What this task involves - Report the number of lines holding "version" in the material below, and nothing more.

Material shown -
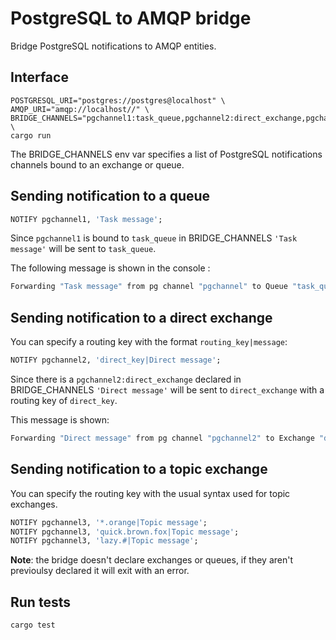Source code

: # PostgreSQL to AMQP bridge 

Bridge PostgreSQL notifications to AMQP entities.

## Interface

```shell
POSTGRESQL_URI="postgres://postgres@localhost" \
AMQP_URI="amqp://localhost//" \
BRIDGE_CHANNELS="pgchannel1:task_queue,pgchannel2:direct_exchange,pgchannel3:topic_exchange" \
cargo run
```

The BRIDGE_CHANNELS env var specifies a list of PostgreSQL notifications channels bound to an exchange or queue. 

## Sending notification to a queue

```sql
NOTIFY pgchannel1, 'Task message';
```

Since ```pgchannel1``` is bound to ```task_queue``` in BRIDGE_CHANNELS ```'Task message'``` will be sent to ```task_queue```.

The following message is shown in the console :

```bash
Forwarding "Task message" from pg channel "pgchannel" to Queue "task_queue" with routing key "" 
```

## Sending notification to a direct exchange

You can specify a routing key with the format ```routing_key|message```:

```sql
NOTIFY pgchannel2, 'direct_key|Direct message';
```

Since there is a ```pgchannel2:direct_exchange``` declared in BRIDGE_CHANNELS ```'Direct message'``` will be sent to ```direct_exchange``` with a routing key of ```direct_key```.

This message is shown:

```bash
Forwarding "Direct message" from pg channel "pgchannel2" to Exchange "direct_exchange" with routing key "direct_key" 
```

## Sending notification to a topic exchange

You can specify the routing key with the usual syntax used for topic exchanges.

```sql
NOTIFY pgchannel3, '*.orange|Topic message';
NOTIFY pgchannel3, 'quick.brown.fox|Topic message';
NOTIFY pgchannel3, 'lazy.#|Topic message';
```

**Note**: the bridge doesn't declare exchanges or queues, if they aren't previoulsy declared it will exit with an error.

## Run tests

```shell
cargo test
```
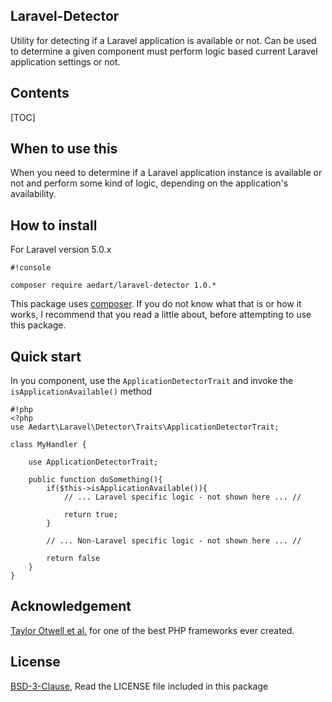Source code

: ## Laravel-Detector ##

Utility for detecting if a Laravel application is available or not. Can be used to determine a given component must perform logic based current Laravel application settings or not.

## Contents ##

[TOC]

## When to use this ##

When you need to determine if a Laravel application instance is available or not and perform some kind of logic, depending on the application's availability.

## How to install ##

For Laravel version 5.0.x

```
#!console

composer require aedart/laravel-detector 1.0.*
```

This package uses [composer](https://getcomposer.org/). If you do not know what that is or how it works, I recommend that you read a little about, before attempting to use this package.

## Quick start ##

In you component, use the `ApplicationDetectorTrait` and invoke the `isApplicationAvailable()` method

```
#!php
<?php
use Aedart\Laravel\Detector\Traits\ApplicationDetectorTrait;

class MyHandler {

    use ApplicationDetectorTrait;

    public function doSomething(){
        if($this->isApplicationAvailable()){
            // ... Laravel specific logic - not shown here ... //
        
            return true;
        }
        
        // ... Non-Laravel specific logic - not shown here ... //
        
        return false
    }
}
```

## Acknowledgement ##
 
[Taylor Otwell et al.](http://laravel.com/) for one of the best PHP frameworks ever created.

## License ##

[BSD-3-Clause](http://spdx.org/licenses/BSD-3-Clause), Read the LICENSE file included in this package
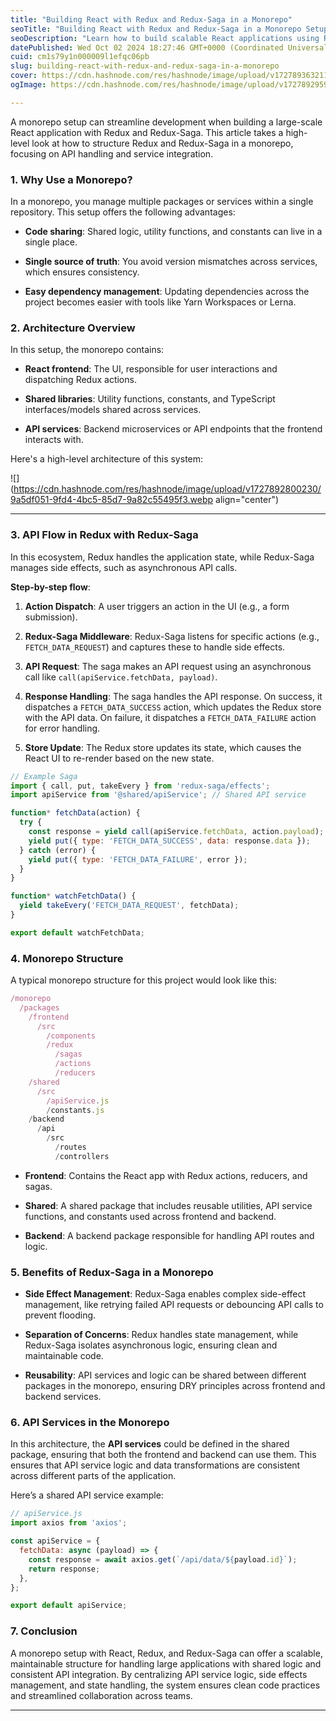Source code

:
 ```yaml
---
title: "Building React with Redux and Redux-Saga in a Monorepo"
seoTitle: "Building React with Redux and Redux-Saga in a Monorepo Setup"
seoDescription: "Learn how to build scalable React applications using Redux and Redux-Saga in a monorepo setup. Understand the architecture, API flow, and monorepo structure"
datePublished: Wed Oct 02 2024 18:27:46 GMT+0000 (Coordinated Universal Time)
cuid: cm1s79y1n000009l1efqc06pb
slug: building-react-with-redux-and-redux-saga-in-a-monorepo
cover: https://cdn.hashnode.com/res/hashnode/image/upload/v1727893632110/01118b2a-e1ea-449c-957e-d6f9ba6501aa.webp
ogImage: https://cdn.hashnode.com/res/hashnode/image/upload/v1727892959000/6ebc690b-bbd0-47a3-be26-7f39b86fc88d.webp

---
```


A monorepo setup can streamline development when building a large-scale React application with Redux and Redux-Saga. This article takes a high-level look at how to structure Redux and Redux-Saga in a monorepo, focusing on API handling and service integration.

### 1\. **Why Use a Monorepo?**

In a monorepo, you manage multiple packages or services within a single repository. This setup offers the following advantages:

* **Code sharing**: Shared logic, utility functions, and constants can live in a single place.
    
* **Single source of truth**: You avoid version mismatches across services, which ensures consistency.
    
* **Easy dependency management**: Updating dependencies across the project becomes easier with tools like Yarn Workspaces or Lerna.
    

### 2\. **Architecture Overview**

In this setup, the monorepo contains:

* **React frontend**: The UI, responsible for user interactions and dispatching Redux actions.
    
* **Shared libraries**: Utility functions, constants, and TypeScript interfaces/models shared across services.
    
* **API services**: Backend microservices or API endpoints that the frontend interacts with.
    

Here's a high-level architecture of this system:

![](https://cdn.hashnode.com/res/hashnode/image/upload/v1727892800230/9a5df051-9fd4-4bc5-85d7-9a82c55495f3.webp align="center")

---

### 3\. **API Flow in Redux with Redux-Saga**

In this ecosystem, Redux handles the application state, while Redux-Saga manages side effects, such as asynchronous API calls.

**Step-by-step flow**:

1. **Action Dispatch**: A user triggers an action in the UI (e.g., a form submission).
    
2. **Redux-Saga Middleware**: Redux-Saga listens for specific actions (e.g., `FETCH_DATA_REQUEST`) and captures these to handle side effects.
    
3. **API Request**: The saga makes an API request using an asynchronous call like `call(apiService.fetchData, payload)`.
    
4. **Response Handling**: The saga handles the API response. On success, it dispatches a `FETCH_DATA_SUCCESS` action, which updates the Redux store with the API data. On failure, it dispatches a `FETCH_DATA_FAILURE` action for error handling.
    
5. **Store Update**: The Redux store updates its state, which causes the React UI to re-render based on the new state.
    

```javascript
// Example Saga
import { call, put, takeEvery } from 'redux-saga/effects';
import apiService from '@shared/apiService'; // Shared API service

function* fetchData(action) {
  try {
    const response = yield call(apiService.fetchData, action.payload);
    yield put({ type: 'FETCH_DATA_SUCCESS', data: response.data });
  } catch (error) {
    yield put({ type: 'FETCH_DATA_FAILURE', error });
  }
}

function* watchFetchData() {
  yield takeEvery('FETCH_DATA_REQUEST', fetchData);
}

export default watchFetchData;
```

### 4\. **Monorepo Structure**

A typical monorepo structure for this project would look like this:

```javascript
/monorepo
  /packages
    /frontend
      /src
        /components
        /redux
          /sagas
          /actions
          /reducers
    /shared
      /src
        /apiService.js
        /constants.js
    /backend
      /api
        /src
          /routes
          /controllers
```

* **Frontend**: Contains the React app with Redux actions, reducers, and sagas.
    
* **Shared**: A shared package that includes reusable utilities, API service functions, and constants used across frontend and backend.
    
* **Backend**: A backend package responsible for handling API routes and logic.
    

### 5\. **Benefits of Redux-Saga in a Monorepo**

* **Side Effect Management**: Redux-Saga enables complex side-effect management, like retrying failed API requests or debouncing API calls to prevent flooding.
    
* **Separation of Concerns**: Redux handles state management, while Redux-Saga isolates asynchronous logic, ensuring clean and maintainable code.
    
* **Reusability**: API services and logic can be shared between different packages in the monorepo, ensuring DRY principles across frontend and backend services.
    

### 6\. **API Services in the Monorepo**

In this architecture, the **API services** could be defined in the shared package, ensuring that both the frontend and backend can use them. This ensures that API service logic and data transformations are consistent across different parts of the application.

Here’s a shared API service example:

```javascript
// apiService.js
import axios from 'axios';

const apiService = {
  fetchData: async (payload) => {
    const response = await axios.get(`/api/data/${payload.id}`);
    return response;
  },
};

export default apiService;
```

### 7\. **Conclusion**

A monorepo setup with React, Redux, and Redux-Saga can offer a scalable, maintainable structure for handling large applications with shared logic and consistent API integration. By centralizing API service logic, side effects management, and state handling, the system ensures clean code practices and streamlined collaboration across teams.

---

Response to the task - 2